The Path parameter specifies the container or organizational unit (OU) for the new MSA object. When you do not specify the Path parameter, the
cmdlet creates an object in the default Managed Service Accounts container for MSA objects in the domain.


The following methods explain different ways to create an object by using this cmdlet.


Method 1: Use the New-ADServiceAccount cmdlet, specify the required parameters, and set any additional property values by using the cmdlet
parameters.


Method 2: Use a template to create the new object. To do this, create a new MSA object or retrieve a copy of an existing MSA object and set
the Instance parameter to this object. The object provided to the Instance parameter is used as a template for the new object. You can
override property values from the template by setting cmdlet parameters. For examples and more information, see the Instance parameter
description for this cmdlet.


Method 3: Use the Import-CSV cmdlet with the New-ADServiceAccount cmdlet to create multiple Active Directory MSA objects.
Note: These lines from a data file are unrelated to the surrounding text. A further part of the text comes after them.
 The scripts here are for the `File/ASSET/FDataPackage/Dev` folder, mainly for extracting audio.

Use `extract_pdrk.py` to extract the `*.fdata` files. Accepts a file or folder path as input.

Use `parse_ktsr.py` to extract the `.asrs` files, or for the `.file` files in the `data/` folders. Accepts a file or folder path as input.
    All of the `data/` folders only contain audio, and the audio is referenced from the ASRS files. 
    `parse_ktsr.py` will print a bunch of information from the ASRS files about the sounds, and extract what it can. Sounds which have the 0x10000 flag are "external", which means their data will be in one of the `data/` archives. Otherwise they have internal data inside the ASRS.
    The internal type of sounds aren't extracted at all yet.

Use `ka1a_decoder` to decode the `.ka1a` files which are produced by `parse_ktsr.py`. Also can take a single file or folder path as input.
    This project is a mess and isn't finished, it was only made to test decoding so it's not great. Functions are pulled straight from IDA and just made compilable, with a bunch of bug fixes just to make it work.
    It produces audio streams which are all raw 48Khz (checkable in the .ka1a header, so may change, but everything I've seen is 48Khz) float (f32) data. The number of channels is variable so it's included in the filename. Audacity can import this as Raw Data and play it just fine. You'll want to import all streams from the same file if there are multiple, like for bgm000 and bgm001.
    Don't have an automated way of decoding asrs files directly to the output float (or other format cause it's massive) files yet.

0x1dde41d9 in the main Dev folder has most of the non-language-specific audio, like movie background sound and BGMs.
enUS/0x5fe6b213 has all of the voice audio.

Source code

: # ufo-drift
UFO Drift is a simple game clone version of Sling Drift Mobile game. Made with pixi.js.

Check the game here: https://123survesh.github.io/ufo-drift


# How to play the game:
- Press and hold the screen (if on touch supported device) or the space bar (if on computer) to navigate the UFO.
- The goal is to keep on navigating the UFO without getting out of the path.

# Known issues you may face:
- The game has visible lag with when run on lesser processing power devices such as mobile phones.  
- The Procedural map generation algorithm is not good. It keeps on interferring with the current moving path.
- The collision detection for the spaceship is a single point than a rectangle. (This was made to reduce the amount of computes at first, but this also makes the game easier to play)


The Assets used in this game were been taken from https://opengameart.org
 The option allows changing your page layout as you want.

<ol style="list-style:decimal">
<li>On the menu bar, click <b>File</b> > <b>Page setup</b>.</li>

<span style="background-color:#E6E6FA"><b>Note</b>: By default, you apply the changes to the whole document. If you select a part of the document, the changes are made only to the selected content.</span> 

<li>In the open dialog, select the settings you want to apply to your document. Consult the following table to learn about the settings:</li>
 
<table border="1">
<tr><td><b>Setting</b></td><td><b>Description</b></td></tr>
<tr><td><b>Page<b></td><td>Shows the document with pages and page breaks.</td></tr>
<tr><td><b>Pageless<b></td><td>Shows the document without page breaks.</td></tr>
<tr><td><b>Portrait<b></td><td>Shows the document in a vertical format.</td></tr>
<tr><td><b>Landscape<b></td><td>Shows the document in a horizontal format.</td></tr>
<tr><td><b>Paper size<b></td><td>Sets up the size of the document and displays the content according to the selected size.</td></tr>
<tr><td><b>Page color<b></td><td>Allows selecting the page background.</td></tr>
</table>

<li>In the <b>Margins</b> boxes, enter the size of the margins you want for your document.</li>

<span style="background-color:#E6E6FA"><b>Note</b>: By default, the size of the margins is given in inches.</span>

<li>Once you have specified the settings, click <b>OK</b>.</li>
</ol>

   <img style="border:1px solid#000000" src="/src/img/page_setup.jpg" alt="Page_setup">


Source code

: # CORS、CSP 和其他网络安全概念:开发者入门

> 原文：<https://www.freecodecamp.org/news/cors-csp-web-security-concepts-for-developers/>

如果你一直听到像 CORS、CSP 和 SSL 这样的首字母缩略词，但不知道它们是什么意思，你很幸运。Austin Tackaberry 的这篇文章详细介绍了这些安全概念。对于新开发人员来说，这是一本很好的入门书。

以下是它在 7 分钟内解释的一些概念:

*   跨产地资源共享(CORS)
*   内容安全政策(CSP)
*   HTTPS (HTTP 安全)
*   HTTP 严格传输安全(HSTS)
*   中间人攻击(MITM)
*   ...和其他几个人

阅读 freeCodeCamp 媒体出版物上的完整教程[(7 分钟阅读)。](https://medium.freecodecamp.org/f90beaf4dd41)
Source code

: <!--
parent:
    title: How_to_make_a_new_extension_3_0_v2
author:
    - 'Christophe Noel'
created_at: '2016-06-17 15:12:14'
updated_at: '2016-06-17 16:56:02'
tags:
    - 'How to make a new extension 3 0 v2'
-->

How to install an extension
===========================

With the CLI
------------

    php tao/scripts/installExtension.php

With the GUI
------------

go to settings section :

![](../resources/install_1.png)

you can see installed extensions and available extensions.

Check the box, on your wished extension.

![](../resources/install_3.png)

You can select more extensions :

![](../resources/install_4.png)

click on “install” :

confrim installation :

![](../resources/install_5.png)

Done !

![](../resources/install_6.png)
To do this, use the
Import-CSV cmdlet to create the custom objects from a comma-separated value (CSV) file that contains a list of object properties. Then pass
these objects through the pipeline to the New-ADServiceAccount cmdlet to create the MSA objects.



<

RELATED LINKS

Online Version: http://go.microsoft.com/fwlink/?LinkID=219329
Get-ADServiceAccount
Install-ADServiceAccount
Remove-ADServiceAccount
Set-ADServiceAccount
Uninstall-ADServiceAccount

REMARKS

<

Examples


-------------------------- EXAMPLE 1 --------------------------

C:\PS>New-ADServiceAccount service1 -DNSHostName service1.contoso.com -Enabled $true



Description

-----------

Create a new enabled managed service account in AD DS.




-------------------------- EXAMPLE 2 --------------------------

C:\PS>New-ADServiceAccount service1 -ServicePrincipalNames "MSSQLSVC/Machine3.corp.contoso.com" -DNSHostName service1.contoso.com



Description

-----------

Create a new managed service account and register its service principal name.




-------------------------- EXAMPLE 3 --------------------------

C:\PS>New-ADServiceAccount service1 -RestrictToSingleComputer



Description

-----------

Create a new managed service account and restrict its use to only a single computer.




-------------------------- EXAMPLE 4 --------------------------

C:\PS>New-ADServiceAccount service1 -RestrictToOutboundAuthenticationOnly



Description

-----------

Create a new managed service account and restrict its use to only outbound authentication.